- TASK DIRECTIONS: Show, from the entries below, every line in which "approccio" appears.

Start of DATA SUPPLIED

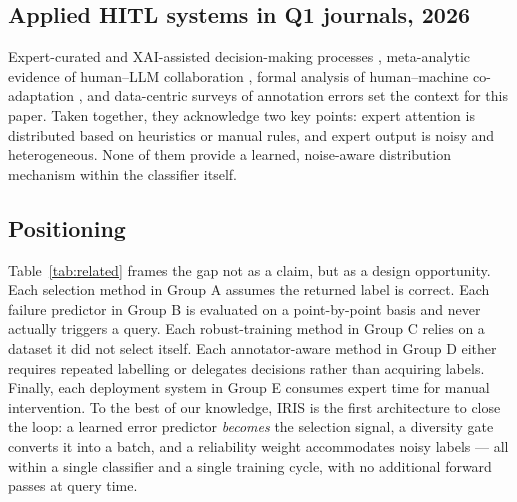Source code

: \documentclass[a4paper,fleqn,longmktitle]{cas-sc}
\newcommand{\method}{IRIS}
\begin{document}
\subsection{Applied HITL systems in Q1 journals, 2026}
Expert-curated and XAI-assisted decision-making processes
\citep{petso2026,lou2026,feng2026,comito2026,piccoli2026,pensel2026},
meta-analytic evidence of human--LLM collaboration \citep{wang2026},
formal analysis of human--machine co-adaptation \citep{madduri2026},
and data-centric surveys of annotation errors \citep{hussain2026} set
the context for this paper. Taken together, they acknowledge two key
points: expert attention is distributed based on heuristics or manual
rules, and expert output is noisy and heterogeneous. None of them
provide a learned, noise-aware distribution mechanism within the
classifier itself.

\subsection{Positioning}
Table~\ref{tab:related} frames the gap not as a claim, but as a design
opportunity. Each selection method in Group A assumes the returned
label is correct. Each failure predictor in Group B is evaluated on a
point-by-point basis and never actually triggers a query. Each
robust-training method in Group C relies on a dataset it did not select
itself. Each annotator-aware method in Group D either requires repeated
labelling or delegates decisions rather than acquiring labels. Finally,
each deployment system in Group E consumes expert time for manual
intervention. To the best of our knowledge, \method{} is the first
architecture to close the loop: a learned error predictor
\emph{becomes} the selection signal, a diversity gate converts it into
a batch, and a reliability weight accommodates noisy labels --- all
within a single classifier and a single training cycle, with no
additional forward passes at query time.
\end{document}
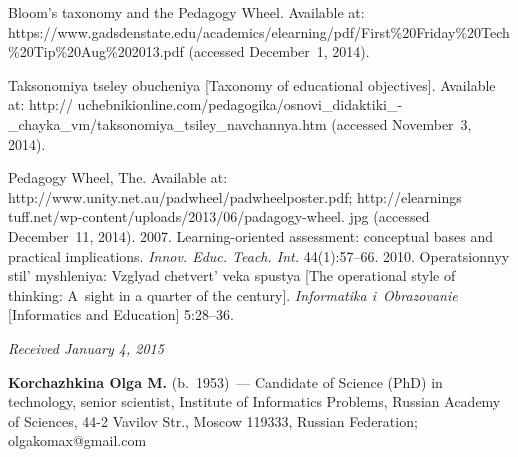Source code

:\begin{multicols}{2}
{{\begin{thebibliography}{99}
Bloom's taxonomy and the Pedagogy Wheel. Available at: {\sf
https://www.gadsdenstate.edu/academics/\linebreak elearning/pdf/First\%20Friday\%20Tech\%20Tip\%20Aug\linebreak \%202013.pdf} (accessed December~1, 2014).

 Taksonomiya tseley obucheniya [Taxonomy of educational objectives].
Available at: {\sf http:// uchebnikionline.com/pedagogika/osnovi\_didaktiki\_-\_chayka\_vm/taksonomiya\_tsiley\_navchannya.htm} (accessed November~3, 2014).

Pedagogy Wheel, The. Available at:
{\sf http://www.unity.\linebreak net.au/padwheel/padwheelposter.pdf}; {\sf
http://elearnings tuff.net/wp-content/uploads/2013/06/padagogy-wheel. jpg} (accessed December~11,
2014).
 2007. Learning-oriented assessment: conceptual bases and practical implications.
\textit{Innov. Educ.  Teach. Int.} 44(1):57--66.
 2010. Operatsionnyy stil' myshleniya: Vzglyad chetvert' veka spustya [The
operational style of thinking: A~sight in a quarter of the century]. \textit{Informatika i~Obrazovanie}
[Informatics and Education] 5:28--36.
\end{thebibliography}

 }
 }

\end{multicols}

\vspace*{-3pt}

\hfill{\small\textit{Received January 4, 2015}}


   \Contrl

   \noindent
   \textbf{Korchazhkina Olga M.} (b.\ 1953)~---
   Candidate of Science (PhD) in technology, senior scientist, Institute of Informatics Problems,
Russian Academy of Sciences, 44-2 Vavilov Str., Moscow 119333, Russian Federation;
olgakomax@gmail.com

\label{end\stat}

\renewcommand{\bibname}{\protect\rm Литература}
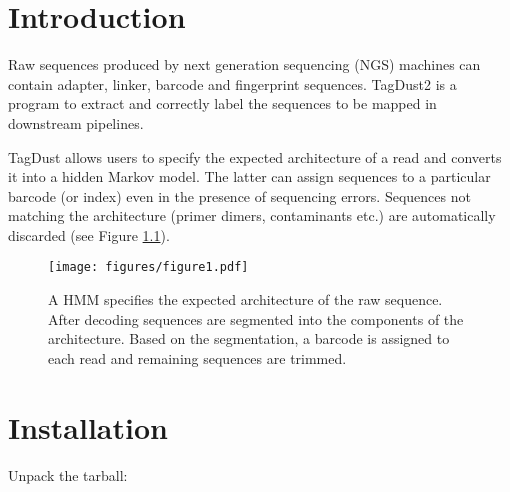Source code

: \documentclass[11pt,a4paper,oneside]{book}
\begin{document}
\tableofcontents
\mainmatter

\chapter{Introduction}


Raw sequences produced by next generation sequencing (NGS) machines can contain adapter, linker, barcode and fingerprint sequences. TagDust2 is a program to extract and correctly label the sequences to be mapped in downstream pipelines.

TagDust allows users to specify the expected architecture of a read and converts it into a hidden Markov model. The latter can assign sequences to a particular barcode (or index) even in the presence of sequencing errors. Sequences not matching the architecture (primer dimers, contaminants etc.) are automatically discarded (see Figure \ref{figure1}).



\begin{figure}[h]


\texttt{[image: figures/figure1.pdf]}

\caption{A HMM specifies the expected architecture of the raw sequence. After decoding sequences are segmented into the components of the architecture. Based on the segmentation, a barcode is assigned to each read and remaining sequences are trimmed.}
\label{figure1}
\end{figure}



\newpage

\chapter{Installation}


Unpack the tarball:
\end{document}
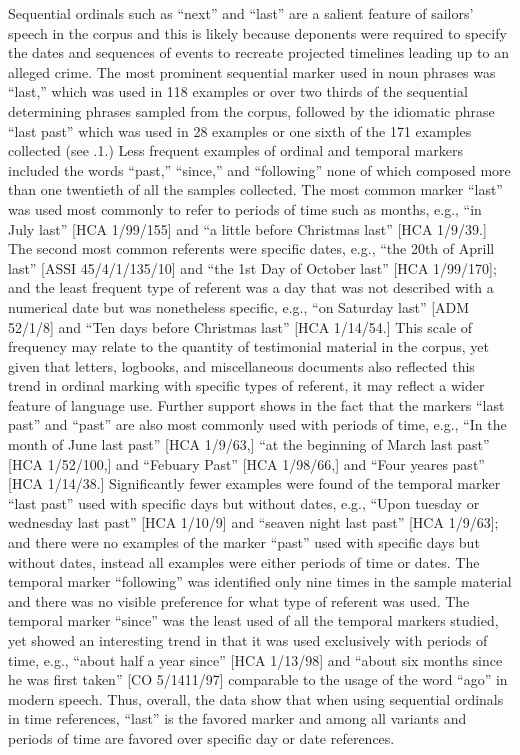 Sequential ordinals such as “next” and “last” are a salient feature of sailors’ speech in the corpus and this is likely because deponents were required to specify the dates and sequences of events to recreate projected timelines leading up to an alleged crime. The most prominent sequential marker used in noun phrases was “last,” which was used in 118 examples or over two thirds of the sequential determining phrases sampled from the corpus, followed by the idiomatic phrase “last past” which was used in 28 examples or one sixth of the 171 examples collected (see .1.) Less frequent examples of ordinal and temporal markers included the words “past,” “since,” and “following” none of which composed more than one twentieth of all the samples collected. The most common marker “last” was used most commonly to refer to periods of time such as months, e.g., “in July last” [HCA 1/99/155] and “a little before Christmas last” [HCA 1/9/39.] The second most common referents were specific dates, e.g., “the 20th of Aprill last” [ASSI 45/4/1/135/10] and “the 1st Day of October last” [HCA 1/99/170]; and the least frequent type of referent was a day that was not described with a numerical date but was nonetheless specific, e.g., “on Saturday last” [ADM 52/1/8] and “Ten days before Christmas last” [HCA 1/14/54.] This scale of frequency may relate to the quantity of testimonial material in the corpus, yet given that letters, logbooks, and miscellaneous documents also reflected this trend in ordinal marking with specific types of referent, it may reflect a wider feature of language use. Further support shows in the fact that the markers “last past” and “past” are also most commonly used with periods of time, e.g., “In the month of June last past” [HCA 1/9/63,] “at the beginning of March last past” [HCA 1/52/100,] and “Febuary Past” [HCA 1/98/66,] and “Four yeares past” [HCA 1/14/38.] Significantly fewer examples were found of the temporal marker “last past” used with specific days but without dates, e.g., “Upon tuesday or wednesday last past” [HCA 1/10/9] and “seaven night last past” [HCA 1/9/63]; and there were no examples of the marker “past” used with specific days but without dates, instead all examples were either periods of time or dates. The temporal marker “following” was identified only nine times in the sample material and there was no visible preference for what type of referent was used. The temporal marker “since” was the least used of all the temporal markers studied, yet showed an interesting trend in that it was used exclusively with periods of time, e.g., “about half a year since” [HCA 1/13/98] and “about six months since he was first taken” [CO 5/1411/97] comparable to the usage of the word “ago” in modern speech. Thus, overall, the data show that when using sequential ordinals in time references, “last” is the favored marker and among all variants and periods of time are favored over specific day or date references. 

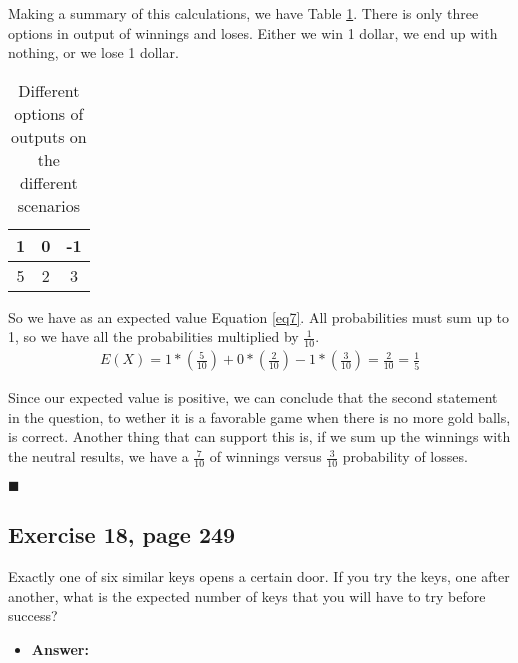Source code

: \documentclass{article}
\begin{document}
Making a summary of this calculations, we have Table \ref{tab4}. There is only three options in output of winnings and loses. Either we win 1 dollar, we end up with nothing, or we lose 1 dollar.\\

 \begin{table}[]\caption{Different options of outputs on the different scenarios}\label{tab4}
\centering
\begin{tabular}{| c | c | c | }
\hline
1 &0 & -1 \\
\hline
5 & 2 & 3 \\
\hline
\end{tabular}
\end{table}

So we have as an expected value Equation \ref{eq7}. All probabilities must sum up to 1, so we have all the probabilities multiplied by $\frac{1}{10}$. \\

 \begin{eqnarray}
\label{eq7}
E(X) = 1* \left(\frac{5}{10}\right) + 0* \left(\frac{2}{10}\right) - 1* \left(\frac{3}{10}\right) = \frac{2}{10} = \frac{1}{5}
\end{eqnarray}

Since our expected value is positive, we can conclude that the second statement in the question, to wether it is a favorable game when there is no more gold balls, is correct. Another thing that can support this is, if we sum up the winnings with the neutral results, we have a $\frac{7}{10}$ of winnings versus $\frac{3}{10}$ probability of losses.\\

\begin{flushright}
$\blacksquare$
\end{flushright}

\subsection{Exercise 18, page 249}

Exactly one of six similar keys opens a certain door. If you try the keys, one after another, what is the expected number of keys that you will have to try before success?\\

\begin{itemize}
\item \textbf{Answer:}
\end{itemize}
\end{document}
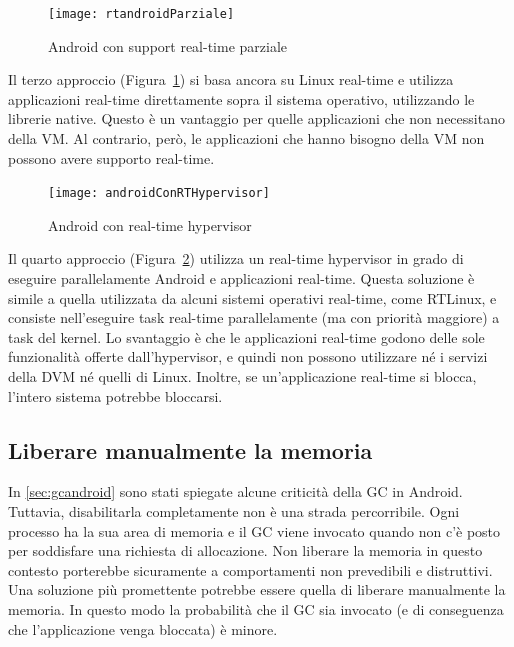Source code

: \begin{figure}[h]
	\centering
	\texttt{[image: rtandroidParziale]}
	\caption{Android con support real-time parziale}
	\label{fig:rtandroidparziale}
\end{figure}
Il terzo approccio (Figura~\ref{fig:rtandroidparziale}) si basa ancora su Linux real-time e utilizza applicazioni real-time direttamente sopra il sistema operativo, utilizzando le librerie native. Questo è un vantaggio per quelle applicazioni che non necessitano della VM. Al contrario, però, le applicazioni che hanno bisogno della VM non possono avere supporto real-time.

\begin{figure}[h]
	\centering
	\texttt{[image: androidConRTHypervisor]}
	\caption{Android con real-time hypervisor}
	\label{fig:androidconrthypervisor}
\end{figure}
Il quarto approccio (Figura~\ref*{fig:androidconrthypervisor}) utilizza un real-time hypervisor in grado di eseguire parallelamente Android e applicazioni real-time. Questa soluzione è simile a quella utilizzata da alcuni sistemi operativi real-time, come RTLinux, e consiste nell'eseguire task real-time parallelamente (ma con priorità maggiore) a task del kernel. Lo svantaggio è che le applicazioni real-time godono delle sole funzionalità offerte dall'hypervisor, e quindi non possono utilizzare né i servizi della DVM né quelli di Linux. Inoltre, se un'applicazione real-time si blocca, l'intero sistema potrebbe bloccarsi.

\subsection{Liberare manualmente la memoria}
In \ref{sec:gcandroid} sono stati spiegate alcune criticità della GC in Android. Tuttavia, disabilitarla completamente non è una strada percorribile. Ogni processo ha la sua area di memoria e il GC viene invocato quando non c'è posto per soddisfare una richiesta di allocazione. Non liberare la memoria in questo contesto porterebbe sicuramente a comportamenti non prevedibili e distruttivi. Una soluzione più promettente potrebbe essere quella di liberare manualmente la memoria. In questo modo la probabilità che il GC sia invocato (e di conseguenza che l'applicazione venga bloccata) è minore. 

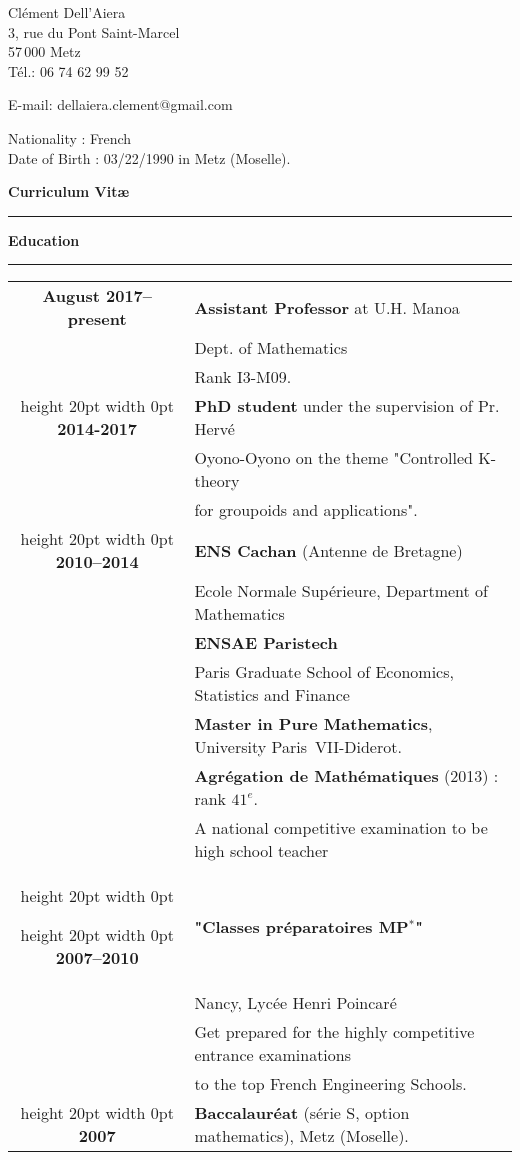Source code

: \documentclass[a4paper,11pt]{article}
\newcommand\espace{\vrule height 20pt width 0pt}
\newcommand{\titre}[1]{%
	\begin{center}
	\bigskip
	\rule{\textwidth}{1pt}
	\par\vspace{0.1cm}
        \textbf{\large #1}
	\par\rule{\textwidth}{1pt}
	\end{center}
	\bigskip
	}
\begin{document}
\begin{flushleft}
Clément Dell'Aiera \\
3, rue du Pont Saint-Marcel\\
57\,000 Metz \\

\medskip
Tél.: 06 74 62 99 52

E-mail: dellaiera.clement@gmail.com


\end{flushleft}
\begin{flushleft}
Nationality : French \\
Date of Birth : 03/22/1990 in Metz (Moselle).
\end{flushleft}

\vspace{1.5cm}
\begin{center}
\par\huge{\textbf{Curriculum Vit\ae} }
\end{center}

\titre{Education}

\begin{tabular}{cp{}}

\textbf{August 2017--present} &  \textbf{Assistant Professor} at U.H. Manoa  \\
						& Dept. of Mathematics\\
						& Rank I3-M09. \\
\espace
\textbf{2014-2017} &  \textbf{PhD student} under the supervision of Pr. Hervé  \\
						& Oyono-Oyono on the theme "Controlled K-theory \\
						& for groupoids and applications". \\
\espace
\textbf{2010--2014} &  \textbf{ENS Cachan} (Antenne de Bretagne) \\
				    & 	Ecole Normale Supérieure, Department of Mathematics \\
                              & \textbf{ENSAE Paristech}\\
				&	Paris Graduate School of Economics, Statistics and Finance\\
                                   & \textbf{Master in Pure Mathematics}, University Paris~VII-Diderot. \\
                                   & \textbf{Agrégation de Mathématiques} (2013) : rank $41^e$. \\
				& A national competitive examination to be high school teacher\\
\espace

\espace
\textbf{2007--2010} &\textbf{ "Classes préparatoires MP$^*$" } \\
					& Nancy, Lycée Henri Poincaré\\
					& Get prepared for the highly competitive entrance examinations\\
				& to the top French Engineering Schools.\\

\espace
\textbf{2007} & \textbf{Baccalauréat} (série S, option mathematics), Metz (Moselle). 
 \\

\end{tabular}
\end{document}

End of DATA SUPPLIED

- EXERCISE SOLUTION:
Il terzo approccio (Figura~\ref{fig:rtandroidparziale}) si basa ancora su Linux real-time e utilizza applicazioni real-time direttamente sopra il sistema operativo, utilizzando le librerie native. Questo è un vantaggio per quelle applicazioni che non necessitano della VM. Al contrario, però, le applicazioni che hanno bisogno della VM non possono avere supporto real-time.
Il quarto approccio (Figura~\ref*{fig:androidconrthypervisor}) utilizza un real-time hypervisor in grado di eseguire parallelamente Android e applicazioni real-time. Questa soluzione è simile a quella utilizzata da alcuni sistemi operativi real-time, come RTLinux, e consiste nell'eseguire task real-time parallelamente (ma con priorità maggiore) a task del kernel. Lo svantaggio è che le applicazioni real-time godono delle sole funzionalità offerte dall'hypervisor, e quindi non possono utilizzare né i servizi della DVM né quelli di Linux. Inoltre, se un'applicazione real-time si blocca, l'intero sistema potrebbe bloccarsi.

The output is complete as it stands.